|Here be geeks.|
Through the 1990s the warehouse, unfortunately, succumbed to homogenization. Gradually desktop computing took over from custom hardware and what was once a bizarre assortment of obscure telecom gear morphed into just another bunch of superannuated desktops.
I'm incredibly lucky to have had the chance to take some of that old gear home during that pivotal period of change in the world of computing. Growing up, my suburban basement was filled with pieces of these relics -- teletypes, an enormous WANG word processor, daisy-wheel printers, relay banks, electronic charting devices, stereo equipment, and more.

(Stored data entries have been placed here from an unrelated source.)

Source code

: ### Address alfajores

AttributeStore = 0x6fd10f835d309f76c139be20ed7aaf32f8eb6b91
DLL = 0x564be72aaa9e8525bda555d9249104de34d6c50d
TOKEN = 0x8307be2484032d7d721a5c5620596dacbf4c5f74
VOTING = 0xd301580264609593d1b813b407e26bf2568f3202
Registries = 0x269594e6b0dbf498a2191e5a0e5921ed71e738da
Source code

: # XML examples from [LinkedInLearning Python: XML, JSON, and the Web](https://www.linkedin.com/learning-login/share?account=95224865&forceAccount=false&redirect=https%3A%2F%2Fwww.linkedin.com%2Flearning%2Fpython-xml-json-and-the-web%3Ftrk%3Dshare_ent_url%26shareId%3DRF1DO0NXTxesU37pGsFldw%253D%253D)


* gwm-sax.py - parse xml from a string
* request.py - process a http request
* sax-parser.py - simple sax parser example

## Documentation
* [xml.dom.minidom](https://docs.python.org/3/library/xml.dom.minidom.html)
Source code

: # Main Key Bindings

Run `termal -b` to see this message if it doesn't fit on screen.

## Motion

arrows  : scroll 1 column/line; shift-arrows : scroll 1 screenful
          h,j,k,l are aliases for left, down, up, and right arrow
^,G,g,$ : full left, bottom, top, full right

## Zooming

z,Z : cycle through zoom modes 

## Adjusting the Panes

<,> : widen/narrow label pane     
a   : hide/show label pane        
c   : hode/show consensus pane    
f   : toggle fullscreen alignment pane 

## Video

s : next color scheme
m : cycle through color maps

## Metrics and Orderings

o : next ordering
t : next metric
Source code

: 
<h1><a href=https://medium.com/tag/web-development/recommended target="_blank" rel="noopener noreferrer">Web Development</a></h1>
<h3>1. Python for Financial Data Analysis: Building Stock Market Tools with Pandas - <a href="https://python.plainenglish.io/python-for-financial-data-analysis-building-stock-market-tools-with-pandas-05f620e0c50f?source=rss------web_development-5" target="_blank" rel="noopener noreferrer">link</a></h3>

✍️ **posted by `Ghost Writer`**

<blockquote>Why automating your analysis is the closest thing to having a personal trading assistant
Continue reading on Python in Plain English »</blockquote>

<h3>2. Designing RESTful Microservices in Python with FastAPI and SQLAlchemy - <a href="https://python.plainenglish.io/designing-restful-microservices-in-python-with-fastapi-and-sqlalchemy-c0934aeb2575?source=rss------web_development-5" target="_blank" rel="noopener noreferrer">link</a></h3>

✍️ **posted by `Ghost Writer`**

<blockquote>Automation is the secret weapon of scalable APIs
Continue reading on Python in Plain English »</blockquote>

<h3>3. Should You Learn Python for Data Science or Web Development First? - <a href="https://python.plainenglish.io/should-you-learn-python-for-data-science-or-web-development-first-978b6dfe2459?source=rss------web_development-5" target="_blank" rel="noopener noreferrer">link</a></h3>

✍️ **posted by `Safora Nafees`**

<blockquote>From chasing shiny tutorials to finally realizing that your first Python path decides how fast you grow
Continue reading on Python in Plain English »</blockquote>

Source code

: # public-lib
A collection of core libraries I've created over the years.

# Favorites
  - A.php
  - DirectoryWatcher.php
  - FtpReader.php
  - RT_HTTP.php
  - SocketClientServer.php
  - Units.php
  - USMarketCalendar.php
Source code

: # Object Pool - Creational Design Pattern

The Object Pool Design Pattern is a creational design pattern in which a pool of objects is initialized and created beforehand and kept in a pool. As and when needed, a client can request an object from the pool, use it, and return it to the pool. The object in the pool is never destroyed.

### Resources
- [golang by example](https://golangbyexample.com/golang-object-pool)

Free Geek of course deals almost exclusively in computer gear and most of what comes in is middle-of-the-road -- neither new nor old enough to be exciting. But occasionally something pretty strange comes in. When that happens, a volunteer will fall in love with a piece of old gear at Receiving only to have his or her heart broken when it's generally scrapped, functional or not, for being unsaleable. For a long time, there was a museum collection but it grew to fill whatever space it had -- first a corner of the warehouse, then an outside storage locker -- and nobody quite knew what to do with it.
Of necessity, FGV is currently pretty ruthless -- the mandate doesn't extend to a museum and there is simply no room for the stuff to collect. (Incidentally, if anyone wants to spearhead a better policy, please bring it to the fg-general mailing list! We're all ears.)

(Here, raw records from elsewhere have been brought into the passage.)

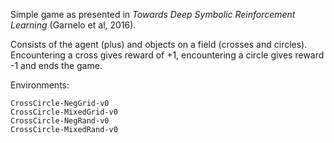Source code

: Simple game as presented in *Towards Deep Symbolic Reinforcement Learning* (Garnelo et al, 2016).

Consists of the agent (plus) and objects on a field (crosses and circles). Encountering a cross gives reward of +1, encountering a circle gives reward -1 and ends the game.

Environments:

    CrossCircle-NegGrid-v0
    CrossCircle-MixedGrid-v0
    CrossCircle-NegRand-v0
    CrossCircle-MixedRand-v0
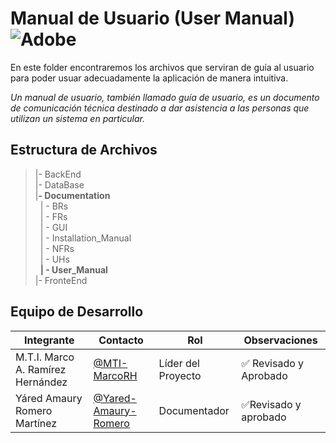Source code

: # Manual de Usuario (User Manual) ![Adobe](https://img.shields.io/badge/adobe-%23FF0000.svg?style=for-the-badge&logo=adobe&logoColor=white)

En este folder encontraremos los archivos que serviran de guía al usuario para poder usuar adecuadamente la aplicación de manera intuitiva.

*Un manual de usuario, también llamado guía de usuario, es un documento de comunicación técnica destinado a dar asistencia a las personas que utilizan un sistema en particular.*


## Estructura de Archivos

>|- BackEnd <br>
>|- DataBase<br>
>|**- Documentation**<br>
>&nbsp;&nbsp;| - BRs<br>
>&nbsp;&nbsp;| - FRs<br>
>&nbsp;&nbsp;| - GUI<br>
>&nbsp;&nbsp;| - Installation_Manual<br>
>&nbsp;&nbsp;| - NFRs<br>
>&nbsp;&nbsp;| - UHs<br>
>&nbsp;&nbsp;**| - User_Manual**<br>
>|- FronteEnd<br>


## Equipo de Desarrollo

|Integrante|Contacto|Rol|Observaciones|
|----------|--------|---|-------------|
|M.T.I. Marco A. Ramírez Hernández|[@MTI-MarcoRH](https://github.com/MTI-MarcoRH)|Líder del Proyecto|✅ Revisado y Aprobado|
|Yáred Amaury Romero Martínez|[@Yared-Amaury-Romero](https://github.com/AmauryRomero1285)|Documentador|✅Revisado y aprobado|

On Thursday an old industrial computer came in. Interesting, yes. Unusual, yes. Valuable, no.
|Pentium-class industrial computer|
Nerd-out: Industrial computer: ISA passive backplane motherboard. Pentium (90mhz or so, probably) CPU with integrated video, SCSI, etc. on an SBC (Single Board Computer). Two Fujitsu 3GB-ish hard drives, two tape backup units, and a LCD and control panel that probably conformed to an obscure industrial standard but wasn't anything I recognized.

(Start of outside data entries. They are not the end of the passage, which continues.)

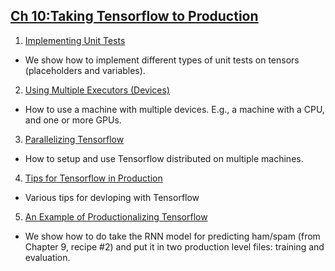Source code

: ## [Ch 10:Taking Tensorflow to Production](https://github.com/nfmcclure/tensorflow_cookbook/tree/master/10_Taking_Tensorflow_to_Production)

 1. [Implementing Unit Tests](https://github.com/nfmcclure/tensorflow_cookbook/tree/master/10_Taking_Tensorflow_to_Production/01_Implementing_Unit_Tests)
  * We show how to implement different types of unit tests on tensors (placeholders and variables).
 2. [Using Multiple Executors (Devices)](https://github.com/nfmcclure/tensorflow_cookbook/tree/master/10_Taking_Tensorflow_to_Production/02_Using_Multiple_Devices)
  * How to use a machine with multiple devices.  E.g., a machine with a CPU, and one or more GPUs.
 3. [Parallelizing Tensorflow](https://github.com/nfmcclure/tensorflow_cookbook/tree/master/10_Taking_Tensorflow_to_Production/03_Parallelizing_Tensorflow)
  * How to setup and use Tensorflow distributed on multiple machines.
 4. [Tips for Tensorflow in Production](https://github.com/nfmcclure/tensorflow_cookbook/tree/master/10_Taking_Tensorflow_to_Production/04_Production_Tips)
  * Various tips for devloping with Tensorflow
 5. [An Example of Productionalizing Tensorflow](https://github.com/nfmcclure/tensorflow_cookbook/tree/master/10_Taking_Tensorflow_to_Production/05_Production_Example)
  * We show how to do take the RNN model for predicting ham/spam (from Chapter 9, recipe #2) and put it in two production level files: training and evaluation.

Disassembly difficulty: four skinned knuckles out of five.
|Backplane, cards removed|
It's pointless to try to sell this kind of thing, but if one is interested and present at the right station at the right time, one might get the chance to be the last person to appreciate its existence by tearing it down for scrap metal. It may not live on in a museum, but this is the nerd's equivalent of giving a Viking funeral.
|Scrapped. And ever-so-slightly dusty.|
Of course, I'd love to see Free Geek Vancouver partner up with an organization that can house and exhibit the really notable stuff that does come in occasionally. (Granted, this one probably isn't it.) But until then, I'll try to eulogize a few things here.
Farewell, old soldier!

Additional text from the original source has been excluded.